Le Sirene: donne, morte e seduzione

Le sirene e Odisseo. Stámnos attico a figure rosse rinvenuto a Vulci – V secolo a.C.

Mentre la nave di Ulisse si avvicinava all’isola sulla quale abitavano le Sirene “a un tratto il vento cessò; e bonaccia / fu, senza fiati: addormentò l’onde un dio” (Od., 12, 168-169).

Così scrive Omero. Un silenzio irreale, stregato avvolge la nave, l’aria è immota sotto “la vampa del sole, il sire Iperione” (Od., 12,176). E in questa calma minacciosa ecco improvvisamente alzarsi il canto ammaliatore delle Sirene:

Qui, presto, vieni, o glorioso Ulisse, grande vanto degli Achei,

ferma la nave, la nostra voce a sentire.

Nessuno mai si allontana di qui con la sua nave nera,

se prima non sente, suono di miele, dal labbro nostro la voce;

poi pieno di gioia riparte, e conoscendo più cose.

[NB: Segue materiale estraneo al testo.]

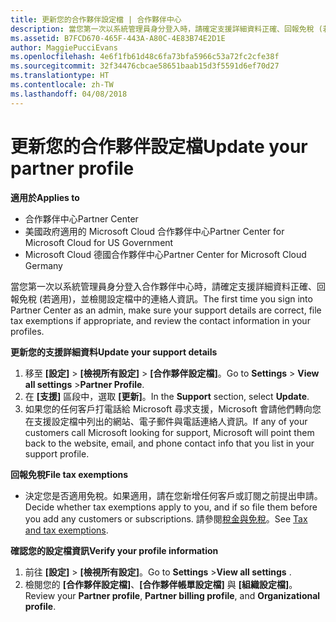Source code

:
 ```yaml
---
title: 更新您的合作夥伴設定檔 | 合作夥伴中心
description: 當您第一次以系統管理員身分登入時，請確定支援詳細資料正確、回報免稅 (若適用)，並檢閱設定檔中的連絡人資訊。
ms.assetid: B7FCD670-465F-443A-A80C-4E83B74E2D1E
author: MaggiePucciEvans
ms.openlocfilehash: 4e6f1fb61d48c6fa73bfa5966c53a72fc2cfe38f
ms.sourcegitcommit: 32f34476cbcae58651baab15d3f5591d6ef70d27
ms.translationtype: HT
ms.contentlocale: zh-TW
ms.lasthandoff: 04/08/2018
---
```

# <a name="update-your-partner-profile"></a><span data-ttu-id="ee75b-103">更新您的合作夥伴設定檔</span><span class="sxs-lookup"><span data-stu-id="ee75b-103">Update your partner profile</span></span>

**<span data-ttu-id="ee75b-104">適用於</span><span class="sxs-lookup"><span data-stu-id="ee75b-104">Applies to</span></span>**

-  <span data-ttu-id="ee75b-105">合作夥伴中心</span><span class="sxs-lookup"><span data-stu-id="ee75b-105">Partner Center</span></span>
-  <span data-ttu-id="ee75b-106">美國政府適用的 Microsoft Cloud 合作夥伴中心</span><span class="sxs-lookup"><span data-stu-id="ee75b-106">Partner Center for Microsoft Cloud for US Government</span></span>
-  <span data-ttu-id="ee75b-107">Microsoft Cloud 德國合作夥伴中心</span><span class="sxs-lookup"><span data-stu-id="ee75b-107">Partner Center for Microsoft Cloud Germany</span></span>

<span data-ttu-id="ee75b-108">當您第一次以系統管理員身分登入合作夥伴中心時，請確定支援詳細資料正確、回報免稅 (若適用)，並檢閱設定檔中的連絡人資訊。</span><span class="sxs-lookup"><span data-stu-id="ee75b-108">The first time you sign into Partner Center as an admin, make sure your support details are correct, file tax exemptions if appropriate, and review the contact information in your profiles.</span></span>

**<span data-ttu-id="ee75b-109">更新您的支援詳細資料</span><span class="sxs-lookup"><span data-stu-id="ee75b-109">Update your support details</span></span>**

1.  <span data-ttu-id="ee75b-110">移至 **\[設定\]** &gt; **\[檢視所有設定\]** &gt; **\[合作夥伴設定檔\]**。</span><span class="sxs-lookup"><span data-stu-id="ee75b-110">Go to **Settings** &gt; **View all settings** &gt;**Partner Profile**.</span></span>
2.  <span data-ttu-id="ee75b-111">在 **\[支援\]** 區段中，選取 **\[更新\]**。</span><span class="sxs-lookup"><span data-stu-id="ee75b-111">In the **Support** section, select **Update**.</span></span>
3.  <span data-ttu-id="ee75b-112">如果您的任何客戶打電話給 Microsoft 尋求支援，Microsoft 會請他們轉向您在支援設定檔中列出的網站、電子郵件與電話連絡人資訊。</span><span class="sxs-lookup"><span data-stu-id="ee75b-112">If any of your customers call Microsoft looking for support, Microsoft will point them back to the website, email, and phone contact info that you list in your support profile.</span></span>

**<span data-ttu-id="ee75b-113">回報免稅</span><span class="sxs-lookup"><span data-stu-id="ee75b-113">File tax exemptions</span></span>**

-   <span data-ttu-id="ee75b-114">決定您是否適用免稅。如果適用，請在您新增任何客戶或訂閱之前提出申請。</span><span class="sxs-lookup"><span data-stu-id="ee75b-114">Decide whether tax exemptions apply to you, and if so file them before you add any customers or subscriptions.</span></span> <span data-ttu-id="ee75b-115">請參閱[稅金與免稅](tax-and-tax-exemptions.md)。</span><span class="sxs-lookup"><span data-stu-id="ee75b-115">See [Tax and tax exemptions](tax-and-tax-exemptions.md).</span></span>

**<span data-ttu-id="ee75b-116">確認您的設定檔資訊</span><span class="sxs-lookup"><span data-stu-id="ee75b-116">Verify your profile information</span></span>**

1.  <span data-ttu-id="ee75b-117">前往 **\[設定\]** &gt; **\[檢視所有設定\]**。</span><span class="sxs-lookup"><span data-stu-id="ee75b-117">Go to **Settings** &gt;**View all settings** .</span></span> 
2.  <span data-ttu-id="ee75b-118">檢閱您的 **\[合作夥伴設定檔\]**、**\[合作夥伴帳單設定檔\]** 與 **\[組織設定檔\]**。</span><span class="sxs-lookup"><span data-stu-id="ee75b-118">Review your **Partner profile**, **Partner billing profile**, and **Organizational profile**.</span></span>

Noi tutto sappiamo, quanto nell’ampia terra di Troia

Argivi e Teucri patirono per volere dei numi;

tutto sappiamo quello che avviene sulla terra nutrice. (Od., 12, 184-191)

Così cantano le Sirene. Ma Ulisse ben sa che esse

… gli uomini

stregano tutti, chi le avvicina.

Chi ignaro approda e ascolta la voce

delle Sirene, mai più la sposa e i piccoli figli,

tornato a casa, festosi l’attorniano,

ma le Sirene col canto armonioso lo stregano

sedute sul prato: pullula in giro la riva di scheletri

umani marcenti; sull’ossa le carni si disfano. (Od., 12,39-46)

A chi avesse in mente l’iconografia moderna delle Sirene – donne con la parte inferiore del corpo in forma di pesce – questi versi potrebbero creare qualche problema: per avvicinarle i marinai devono approdare, e le Sirene stanno sedute su un prato. Collocazione e posizione singolare, per delle donne-pesce.

Ma la tradizione che le trasforma in pesci, come è noto, è solo medievale. In Omero, così come in Ovidio e più in generale nell’antichità classica, le Sirene sono donne con ali di uccello.

Sirena in una statua funeraria del I secolo a.C. proveniente da Myrina.

Quale sia la loro genealogia è cosa incerta. Le tradizioni sulla loro nascita sono diverse: a volte esse sono figlie di Melpomene e del fiume Acheloo, altre volte di Acheloo e di Sterope, altre volte ancora di Acheloo e di Tersicore.

Ugualmente incerto il loro numero: in Omero sono due, ma nelle tradizioni posteriori diventano tre, o anche quattro. Quando sono tre si chiamano Pisinòe, Aglaòpe e Thelxièpeia (ovvero Parthenope, Leucosla e Ligheia). Quando sono quattro si chiamano Telès, Raedné, Molpè e Thelxiòpe. Incontroverso, invece, il luogo in cui abitavano: tre isolette rocciose, tre scogli sulla costa tirrenica dell’Italia, tra la punta della penisola amalfitana e Capri.

Ma torniamo al loro aspetto. Donne-uccello come le Arpie, altre figure semiumane, a loro volta dal numero incerto, anche se a volte ne compare una terza, di nome Celaeno, in genere sono due: Aellò (Burrasca), a volte detta Nicothoè (Vola veloce) e Ocypètes (Oscura).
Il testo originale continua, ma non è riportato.